§ **WHAT IS BEING ASKED**:
Hand back every line from the beginning of the data below through the line containing "- Create a simple Django project in VSCode", word for word and free of pictures.
[[ LISTED ENTRIES, beginning ]]
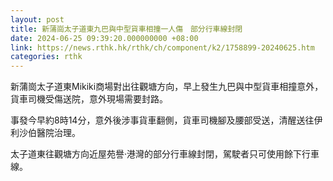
 ```yaml
---
layout: post
title: 新蒲崗太子道東九巴與中型貨車相撞一人傷　部分行車線封閉　
date: 2024-06-25 09:39:20.000000000 +08:00
link: https://news.rthk.hk/rthk/ch/component/k2/1758899-20240625.htm
categories: rthk
---
```


新蒲崗太子道東Mikiki商場對出往觀塘方向，早上發生九巴與中型貨車相撞意外，貨車司機受傷送院，意外現場需要封路。

事發今早約8時14分，意外後涉事貨車翻側，貨車司機腳及腰部受送，清醒送往伊利沙伯醫院治理。

太子道東往觀塘方向近屋苑譽·港灣的部分行車線封閉，駕駛者只可使用餘下行車線。

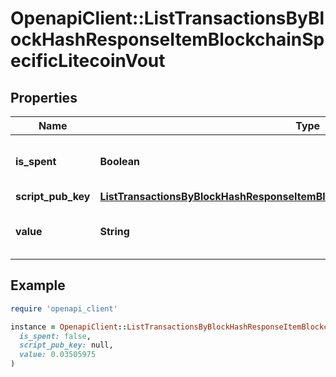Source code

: # OpenapiClient::ListTransactionsByBlockHashResponseItemBlockchainSpecificLitecoinVout

## Properties

| Name | Type | Description | Notes |
| ---- | ---- | ----------- | ----- |
| **is_spent** | **Boolean** | Defines whether the output is spent or not. |  |
| **script_pub_key** | [**ListTransactionsByBlockHashResponseItemBlockchainSpecificLitecoinScriptPubKey**](ListTransactionsByBlockHashResponseItemBlockchainSpecificLitecoinScriptPubKey.md) |  |  |
| **value** | **String** | Represents the sent/received amount. |  |

## Example

```ruby
require 'openapi_client'

instance = OpenapiClient::ListTransactionsByBlockHashResponseItemBlockchainSpecificLitecoinVout.new(
  is_spent: false,
  script_pub_key: null,
  value: 0.03505975
)
```

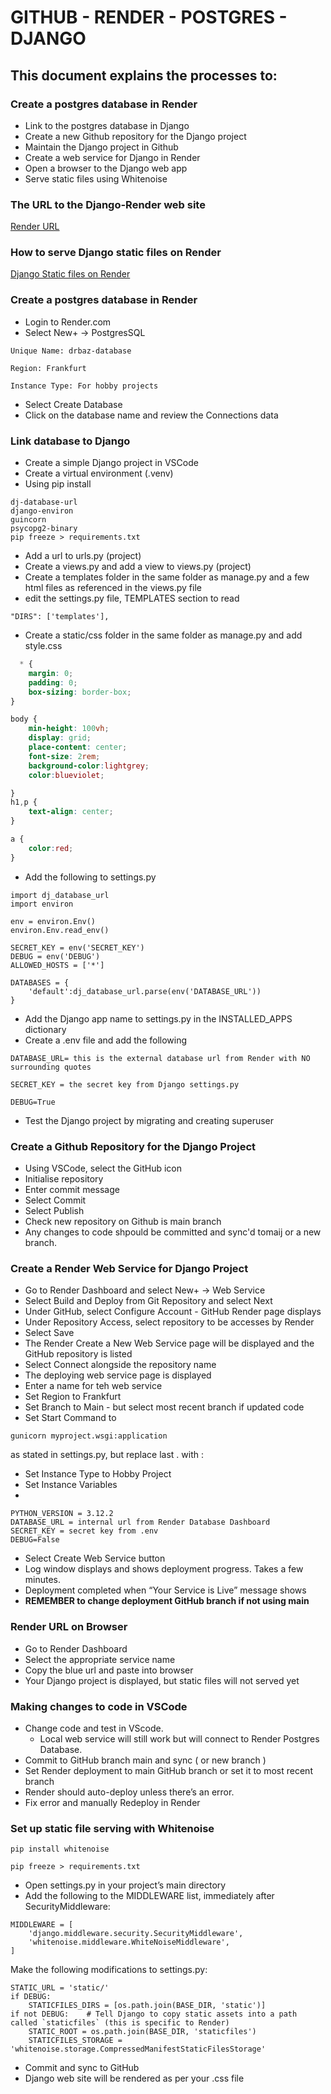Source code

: # GITHUB - RENDER - POSTGRES - DJANGO

## This document explains the processes to:

### Create a postgres database in Render

* Link to the postgres database in Django
* Create a new Github repository for the Django project
* Maintain the Django project in Github
* Create a web service for Django in Render
* Open a browser to the Django web app
* Serve static files using Whitenoise

### The URL to the Django-Render web site

[Render URL](https://django-postgres-render-ldgq.onrender.com)

### How to serve Django static files on Render

[Django Static files on Render](https://docs.render.com/deploy-django)

### Create a postgres database in Render

- Login to Render.com
- Select New+ → PostgresSQL

```
Unique Name: drbaz-database

Region: Frankfurt

Instance Type: For hobby projects
```

- Select Create Database
- Click on the database name and review the Connections data

### Link  database to Django

- Create a simple Django project in VSCode
- Create a virtual environment (.venv)
- Using pip install

```
dj-database-url
django-environ
guincorn
psycopg2-binary
pip freeze > requirements.txt
```

- Add a url to urls.py (project)
- Create a views.py and add a view to views.py (project)
- Create a templates folder in the same folder as manage.py and a few html files as referenced in the views.py file
- edit the settings.py file, TEMPLATES section to read

```
"DIRS": ['templates'],
```

- Create a static/css folder in the same folder as manage.py and add style.css

```css
  * {
    margin: 0;
    padding: 0;
    box-sizing: border-box;
}

body {
    min-height: 100vh;
    display: grid;
    place-content: center;
    font-size: 2rem;
    background-color:lightgrey;
    color:blueviolet;

}
h1,p {
    text-align: center;
}

a {
    color:red;
}
```

- Add the following to settings.py

```
import dj_database_url
import environ

env = environ.Env()
environ.Env.read_env()

SECRET_KEY = env('SECRET_KEY')
DEBUG = env('DEBUG')
ALLOWED_HOSTS = ['*']

DATABASES = {
    'default':dj_database_url.parse(env('DATABASE_URL'))
}

```

- Add the Django app name to settings.py in the INSTALLED_APPS dictionary
- Create a .env file and add the following

```
DATABASE_URL= this is the external database url from Render with NO surrounding quotes 

SECRET_KEY = the secret key from Django settings.py

DEBUG=True
```

- Test the Django project by migrating and creating superuser

### Create a Github Repository for the Django Project

- Using VSCode, select the GitHub icon
- Initialise repository
- Enter commit message
- Select Commit
- Select Publish
- Check new repository on Github is main branch
- Any changes to code shpould be committed and sync'd tomaij or a new branch.

### Create a Render Web Service for Django Project

- Go to Render Dashboard and select New+ → Web Service
- Select Build and Deploy from Git Repository and select Next
- Under GitHub, select Configure Account - GitHub Render page displays
- Under Repository Access, select repository to be accesses by Render
- Select Save
- The Render Create a New Web Service page will be displayed and the GitHub repository is listed
- Select Connect alongside the repository name
- The deploying web service page is displayed
- Enter a name for teh web service
- Set Region to Frankfurt
- Set Branch to Main - but select most recent branch if updated code
- Set Start Command  to

```
gunicorn myproject.wsgi:application
```

as stated in settings.py, but replace last . with :

- Set Instance Type to Hobby Project
- Set Instance Variables
-

```
PYTHON_VERSION = 3.12.2
DATABASE_URL = internal url from Render Database Dashboard
SECRET_KEY = secret key from .env
DEBUG=False
```

- Select Create Web Service button
- Log window displays and shows deployment progress. Takes a few minutes.
- Deployment completed when “Your Service is Live” message shows
- **REMEMBER to change deployment GitHub branch if not using main**

### Render URL on Browser

- Go to Render Dashboard
- Select the appropriate service name
- Copy the blue url and paste into browser
- Your Django project is displayed, but static files will not served yet

### Making changes to code in VSCode

- Change code and test in VScode.
  - Local web service will still work but will connect to Render Postgres Database.
- Commit to GitHub branch main and sync ( or new branch )
- Set  Render deployment to main GitHub branch or set it to most recent branch
- Render should auto-deploy unless there’s an error.
- Fix error and manually Redeploy in Render

### Set up static file serving with Whitenoise

```
pip install whitenoise

pip freeze > requirements.txt
```

- Open settings.py in your project’s main directory
- Add the following to the MIDDLEWARE list, immediately after SecurityMiddleware:

```
MIDDLEWARE = [
    'django.middleware.security.SecurityMiddleware',
    'whitenoise.middleware.WhiteNoiseMiddleware', 
]
```

Make the following modifications to settings.py:

```
STATIC_URL = 'static/'
if DEBUG:   
    STATICFILES_DIRS = [os.path.join(BASE_DIR, 'static')]
if not DEBUG:    # Tell Django to copy static assets into a path called `staticfiles` (this is specific to Render)
    STATIC_ROOT = os.path.join(BASE_DIR, 'staticfiles')
    STATICFILES_STORAGE = 'whitenoise.storage.CompressedManifestStaticFilesStorage'

```

- Commit and sync to GitHub
- Django web site will be rendered as per your .css file
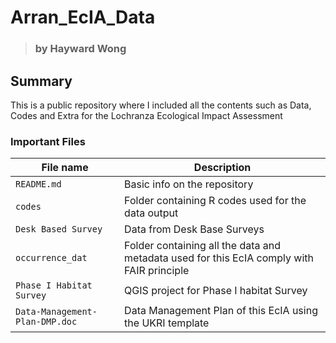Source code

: # Arran_EcIA_Data
> ### by Hayward Wong
## Summary
This is a public repository where I included all the contents such as Data, Codes and Extra for the Lochranza Ecological Impact Assessment
### Important Files

| File name | Description |
| ---- | ---- |
```README.md``` | Basic info on the repository
```codes``` | Folder containing R codes used for the data output
```Desk Based Survey```| Data from Desk Base Surveys
```occurrence_dat```| Folder containing all the data and metadata used for this EcIA comply with FAIR principle
```Phase I Habitat Survey```| QGIS project for Phase I habitat Survey
```Data-Management-Plan-DMP.doc```| Data Management Plan of this EcIA using the UKRI template
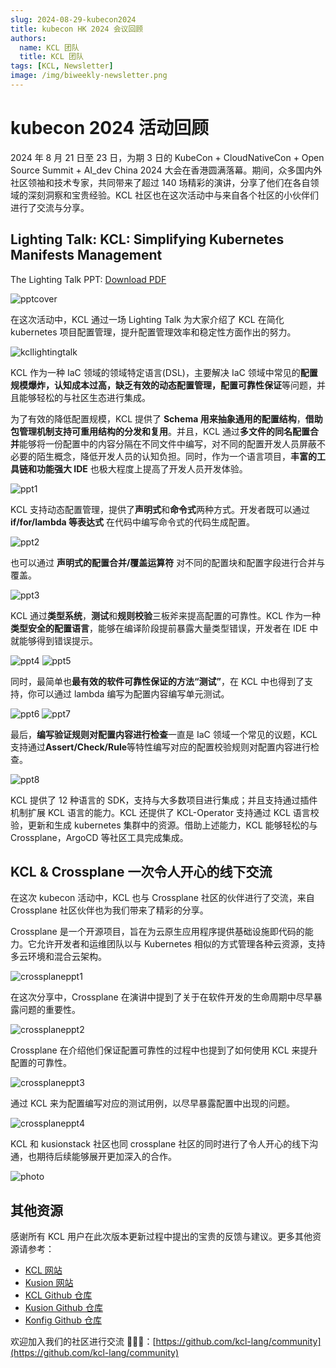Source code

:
 ```yaml
---
slug: 2024-08-29-kubecon2024
title: kubecon HK 2024 会议回顾
authors:
  name: KCL 团队
  title: KCL 团队
tags: [KCL, Newsletter]
image: /img/biweekly-newsletter.png
---
```


# kubecon 2024 活动回顾

2024 年 8 月 21 日至 23 日，为期 3 日的 KubeCon + CloudNativeCon + Open Source Summit + AI_dev China 2024 大会在香港圆满落幕。期间，众多国内外社区领袖和技术专家，共同带来了超过 140 场精彩的演讲，分享了他们在各自领域的深刻洞察和宝贵经验。KCL 社区也在这次活动中与来自各个社区的小伙伴们进行了交流与分享。

## Lighting Talk: KCL: Simplifying Kubernetes Manifests Management

The Lighting Talk PPT: [Download PDF](https://kcl-lang.io/talks/kcl-kubecon2024-lighting-talk.pdf)

![pptcover](img/blog/2024-08-29-kubecon2024/pptcover.png)

在这次活动中，KCL 通过一场 Lighting Talk 为大家介绍了 KCL 在简化 kubernetes 项目配置管理，提升配置管理效率和稳定性方面作出的努力。

![kcllightingtalk](/img/blog/2024-08-29-kubecon2024/kcllightingtalk.png)

KCL 作为一种 IaC 领域的领域特定语言(DSL)，主要解决 IaC 领域中常见的**配置规模爆炸，认知成本过高，缺乏有效的动态配置管理，配置可靠性保证**等问题，并且能够轻松的与社区生态进行集成。

为了有效的降低配置规模，KCL 提供了 **Schema 用来抽象通用的配置结构**，**借助包管理机制支持可重用结构的分发和复用**。并且，KCL 通过**多文件的同名配置合并**能够将一份配置中的内容分隔在不同文件中编写，对不同的配置开发人员屏蔽不必要的陌生概念，降低开发人员的认知负担。同时，作为一个语言项目，**丰富的工具链和功能强大 IDE** 也极大程度上提高了开发人员开发体验。

![ppt1](/img/blog/2024-08-29-kubecon2024/ppt1.png)

KCL 支持动态配置管理，提供了**声明式**和**命令式**两种方式。开发者既可以通过 **if/for/lambda 等表达式** 在代码中编写命令式的代码生成配置。

![ppt2](/img/blog/2024-08-29-kubecon2024/ppt2.png)

也可以通过 **声明式的配置合并/覆盖运算符** 对不同的配置块和配置字段进行合并与覆盖。

![ppt3](/img/blog/2024-08-29-kubecon2024/ppt3.png)

KCL 通过**类型系统**，**测试**和**规则校验**三板斧来提高配置的可靠性。KCL 作为一种**类型安全的配置语言**，能够在编译阶段提前暴露大量类型错误，开发者在 IDE 中就能够得到错误提示。

![ppt4](/img/blog/2024-08-29-kubecon2024/ppt4.png)
![ppt5](/img/blog/2024-08-29-kubecon2024/ppt5.png)

同时，最简单也**最有效的软件可靠性保证的方法“测试”**，在 KCL 中也得到了支持，你可以通过 lambda 编写为配置内容编写单元测试。

![ppt6](/img/blog/2024-08-29-kubecon2024/ppt6.png)
![ppt7](/img/blog/2024-08-29-kubecon2024/ppt7.png)

最后，**编写验证规则对配置内容进行检查**一直是 IaC 领域一个常见的议题，KCL 支持通过**Assert/Check/Rule**等特性编写对应的配置校验规则对配置内容进行检查。

![ppt8](/img/blog/2024-08-29-kubecon2024/ppt8.png)

KCL 提供了 12 种语言的 SDK，支持与大多数项目进行集成；并且支持通过插件机制扩展 KCL 语言的能力。KCL 还提供了 KCL-Operator 支持通过 KCL 语言校验，更新和生成 kubernetes 集群中的资源。借助上述能力，KCL 能够轻松的与 Crossplane，ArgoCD 等社区工具完成集成。

## KCL & Crossplane 一次令人开心的线下交流

在这次 kubecon 活动中，KCL 也与 Crossplane 社区的伙伴进行了交流，来自 Crossplane 社区伙伴也为我们带来了精彩的分享。

Crossplane 是一个开源项目，旨在为云原生应用程序提供基础设施即代码的能力。它允许开发者和运维团队以与 Kubernetes 相似的方式管理各种云资源，支持多云环境和混合云架构。

![crossplaneppt1](/img/blog/2024-08-29-kubecon2024/crossplaneppt1.png)

在这次分享中，Crossplane 在演讲中提到了关于在软件开发的生命周期中尽早暴露问题的重要性。

![crossplaneppt2](/img/blog/2024-08-29-kubecon2024/crossplaneppt2.png)

Crossplane 在介绍他们保证配置可靠性的过程中也提到了如何使用 KCL 来提升配置的可靠性。

![crossplaneppt3](/img/blog/2024-08-29-kubecon2024/crossplaneppt3.png)

通过 KCL 来为配置编写对应的测试用例，以尽早暴露配置中出现的问题。

![crossplaneppt4](/img/blog/2024-08-29-kubecon2024/crossplaneppt4.png)

KCL 和 kusionstack 社区也同 crossplane 社区的同时进行了令人开心的线下沟通，也期待后续能够展开更加深入的合作。

![photo](/img/blog/2024-08-29-kubecon2024/photo.png)

## 其他资源

感谢所有 KCL 用户在此次版本更新过程中提出的宝贵的反馈与建议。更多其他资源请参考：

- [KCL 网站](https://kcl-lang.io/)
- [Kusion 网站](https://kusionstack.io/)
- [KCL Github 仓库](https://github.com/kcl-lang/kcl)
- [Kusion Github 仓库](https://github.com/KusionStack/kusion)
- [Konfig Github 仓库](https://github.com/KusionStack/konfig)

欢迎加入我们的社区进行交流 👏👏👏：[https://github.com/kcl-lang/community](https://github.com/kcl-lang/community)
[[ LISTED ENTRIES, end ]]
§ **SOLUTION TO THIS PROBLEM**:
 ```yaml
---
layout: post
title: 新蒲崗太子道東九巴與中型貨車相撞一人傷　部分行車線封閉　
date: 2024-06-25 09:39:20.000000000 +08:00
link: https://news.rthk.hk/rthk/ch/component/k2/1758899-20240625.htm
categories: rthk
---
```


新蒲崗太子道東Mikiki商場對出往觀塘方向，早上發生九巴與中型貨車相撞意外，貨車司機受傷送院，意外現場需要封路。

事發今早約8時14分，意外後涉事貨車翻側，貨車司機腳及腰部受送，清醒送往伊利沙伯醫院治理。

太子道東往觀塘方向近屋苑譽·港灣的部分行車線封閉，駕駛者只可使用餘下行車線。

Source code

: # OpenapiClient::ListTransactionsByBlockHashResponseItemBlockchainSpecificLitecoinVout

## Properties

| Name | Type | Description | Notes |
| ---- | ---- | ----------- | ----- |
| **is_spent** | **Boolean** | Defines whether the output is spent or not. |  |
| **script_pub_key** | [**ListTransactionsByBlockHashResponseItemBlockchainSpecificLitecoinScriptPubKey**](ListTransactionsByBlockHashResponseItemBlockchainSpecificLitecoinScriptPubKey.md) |  |  |
| **value** | **String** | Represents the sent/received amount. |  |

## Example

```ruby
require 'openapi_client'

instance = OpenapiClient::ListTransactionsByBlockHashResponseItemBlockchainSpecificLitecoinVout.new(
  is_spent: false,
  script_pub_key: null,
  value: 0.03505975
)
```

Source code

: # GITHUB - RENDER - POSTGRES - DJANGO

## This document explains the processes to:

### Create a postgres database in Render

* Link to the postgres database in Django
* Create a new Github repository for the Django project
* Maintain the Django project in Github
* Create a web service for Django in Render
* Open a browser to the Django web app
* Serve static files using Whitenoise

### The URL to the Django-Render web site

[Render URL](https://django-postgres-render-ldgq.onrender.com)

### How to serve Django static files on Render

[Django Static files on Render](https://docs.render.com/deploy-django)

### Create a postgres database in Render

- Login to Render.com
- Select New+ → PostgresSQL

```
Unique Name: drbaz-database

Region: Frankfurt

Instance Type: For hobby projects
```

- Select Create Database
- Click on the database name and review the Connections data

### Link  database to Django

- Create a simple Django project in VSCode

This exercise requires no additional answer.